### WHAT IS BEING ASKED
Only the lines containing "Khan" should appear in the answer, copied from the listing below.
(Beginning of RECORDS FOR THE EXERCISE)
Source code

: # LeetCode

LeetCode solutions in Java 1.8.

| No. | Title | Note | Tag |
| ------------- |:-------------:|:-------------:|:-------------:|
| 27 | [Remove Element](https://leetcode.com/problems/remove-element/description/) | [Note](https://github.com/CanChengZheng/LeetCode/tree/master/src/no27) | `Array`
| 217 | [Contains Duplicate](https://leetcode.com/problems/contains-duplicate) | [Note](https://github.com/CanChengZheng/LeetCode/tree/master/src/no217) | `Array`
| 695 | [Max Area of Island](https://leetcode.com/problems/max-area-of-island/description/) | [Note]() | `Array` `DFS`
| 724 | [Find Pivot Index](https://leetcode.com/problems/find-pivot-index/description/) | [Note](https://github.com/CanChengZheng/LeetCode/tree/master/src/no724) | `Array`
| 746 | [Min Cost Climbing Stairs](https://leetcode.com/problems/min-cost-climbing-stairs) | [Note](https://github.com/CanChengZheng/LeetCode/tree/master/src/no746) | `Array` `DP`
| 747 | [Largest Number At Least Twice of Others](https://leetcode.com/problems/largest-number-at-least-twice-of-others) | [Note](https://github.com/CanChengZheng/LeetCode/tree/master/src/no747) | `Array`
(End of RECORDS FOR THE EXERCISE)
(Beginning of RECORDS FOR THE EXERCISE)
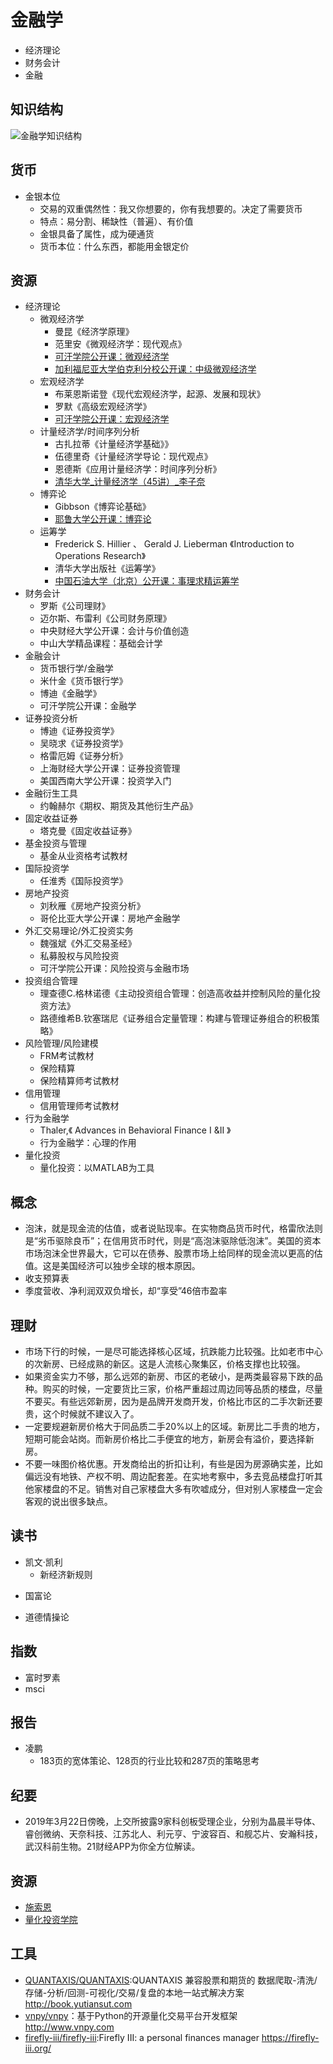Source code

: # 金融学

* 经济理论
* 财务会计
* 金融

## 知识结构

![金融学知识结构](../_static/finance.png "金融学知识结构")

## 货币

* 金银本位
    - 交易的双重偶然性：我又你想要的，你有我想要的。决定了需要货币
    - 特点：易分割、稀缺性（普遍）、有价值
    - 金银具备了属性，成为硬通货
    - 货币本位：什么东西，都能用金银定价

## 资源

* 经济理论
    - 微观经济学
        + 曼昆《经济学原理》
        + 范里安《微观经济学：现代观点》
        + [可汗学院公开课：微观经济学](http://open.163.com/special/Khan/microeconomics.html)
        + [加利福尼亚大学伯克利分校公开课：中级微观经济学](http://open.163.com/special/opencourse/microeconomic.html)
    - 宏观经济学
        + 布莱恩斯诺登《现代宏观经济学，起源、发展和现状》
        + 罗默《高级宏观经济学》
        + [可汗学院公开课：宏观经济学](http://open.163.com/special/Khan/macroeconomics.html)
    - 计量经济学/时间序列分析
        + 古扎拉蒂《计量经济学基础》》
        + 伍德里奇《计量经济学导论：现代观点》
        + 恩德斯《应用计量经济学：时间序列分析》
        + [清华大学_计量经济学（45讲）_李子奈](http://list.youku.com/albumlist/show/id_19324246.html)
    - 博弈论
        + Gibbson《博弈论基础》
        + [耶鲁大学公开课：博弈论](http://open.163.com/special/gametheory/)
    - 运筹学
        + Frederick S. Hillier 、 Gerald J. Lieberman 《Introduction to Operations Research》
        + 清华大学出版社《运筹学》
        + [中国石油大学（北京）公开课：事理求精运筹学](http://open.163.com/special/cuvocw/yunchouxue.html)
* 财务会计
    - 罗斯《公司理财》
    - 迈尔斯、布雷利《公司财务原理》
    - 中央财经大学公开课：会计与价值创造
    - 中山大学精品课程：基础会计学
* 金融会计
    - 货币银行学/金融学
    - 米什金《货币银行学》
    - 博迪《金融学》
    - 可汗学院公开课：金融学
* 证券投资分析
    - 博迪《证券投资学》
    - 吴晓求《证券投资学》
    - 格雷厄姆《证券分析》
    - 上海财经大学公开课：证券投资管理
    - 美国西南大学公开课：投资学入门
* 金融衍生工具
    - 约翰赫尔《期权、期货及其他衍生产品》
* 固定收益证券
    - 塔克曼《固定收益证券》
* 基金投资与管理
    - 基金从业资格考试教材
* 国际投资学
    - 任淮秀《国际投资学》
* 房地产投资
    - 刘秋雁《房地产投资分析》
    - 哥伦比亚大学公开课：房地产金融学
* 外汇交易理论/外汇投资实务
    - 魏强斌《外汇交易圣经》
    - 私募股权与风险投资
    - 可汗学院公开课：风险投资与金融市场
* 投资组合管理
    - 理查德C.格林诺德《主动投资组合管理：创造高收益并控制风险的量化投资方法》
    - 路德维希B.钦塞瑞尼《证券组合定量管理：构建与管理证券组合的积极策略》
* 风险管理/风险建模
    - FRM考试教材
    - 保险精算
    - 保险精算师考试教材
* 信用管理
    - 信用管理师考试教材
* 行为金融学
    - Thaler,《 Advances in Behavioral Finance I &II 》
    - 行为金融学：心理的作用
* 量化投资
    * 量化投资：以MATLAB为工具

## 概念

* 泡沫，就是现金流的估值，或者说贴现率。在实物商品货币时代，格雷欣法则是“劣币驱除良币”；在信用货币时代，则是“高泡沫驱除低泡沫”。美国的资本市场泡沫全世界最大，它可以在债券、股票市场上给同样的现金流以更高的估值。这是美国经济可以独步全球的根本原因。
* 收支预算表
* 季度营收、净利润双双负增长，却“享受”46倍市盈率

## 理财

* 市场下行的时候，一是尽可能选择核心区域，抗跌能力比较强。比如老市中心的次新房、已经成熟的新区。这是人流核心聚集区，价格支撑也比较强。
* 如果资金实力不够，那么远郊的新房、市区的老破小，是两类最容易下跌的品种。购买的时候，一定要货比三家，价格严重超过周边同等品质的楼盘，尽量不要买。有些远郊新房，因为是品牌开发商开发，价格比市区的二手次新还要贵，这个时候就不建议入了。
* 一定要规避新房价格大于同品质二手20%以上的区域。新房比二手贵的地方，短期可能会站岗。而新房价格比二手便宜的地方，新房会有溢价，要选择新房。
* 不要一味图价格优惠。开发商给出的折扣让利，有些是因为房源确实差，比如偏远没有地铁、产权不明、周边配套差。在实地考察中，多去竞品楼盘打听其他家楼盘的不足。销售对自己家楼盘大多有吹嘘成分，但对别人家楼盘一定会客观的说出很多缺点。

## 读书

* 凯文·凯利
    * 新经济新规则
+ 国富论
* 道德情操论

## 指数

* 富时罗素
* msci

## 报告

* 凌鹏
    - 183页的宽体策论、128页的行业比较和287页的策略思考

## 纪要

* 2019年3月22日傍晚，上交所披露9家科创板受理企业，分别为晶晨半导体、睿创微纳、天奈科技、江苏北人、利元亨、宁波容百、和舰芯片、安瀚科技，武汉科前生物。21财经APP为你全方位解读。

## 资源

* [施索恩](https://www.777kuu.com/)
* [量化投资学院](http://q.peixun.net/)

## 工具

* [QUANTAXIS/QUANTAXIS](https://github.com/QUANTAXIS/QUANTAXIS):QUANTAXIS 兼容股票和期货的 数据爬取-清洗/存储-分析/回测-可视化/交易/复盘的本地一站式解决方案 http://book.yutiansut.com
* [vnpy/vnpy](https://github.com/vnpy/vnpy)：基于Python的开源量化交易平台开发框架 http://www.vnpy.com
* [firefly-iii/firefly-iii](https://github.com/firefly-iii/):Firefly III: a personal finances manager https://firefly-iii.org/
(End of RECORDS FOR THE EXERCISE)
### RESULT FOR THIS EXERCISE
        + [可汗学院公开课：微观经济学](http://open.163.com/special/Khan/microeconomics.html)
        + [可汗学院公开课：宏观经济学](http://open.163.com/special/Khan/macroeconomics.html)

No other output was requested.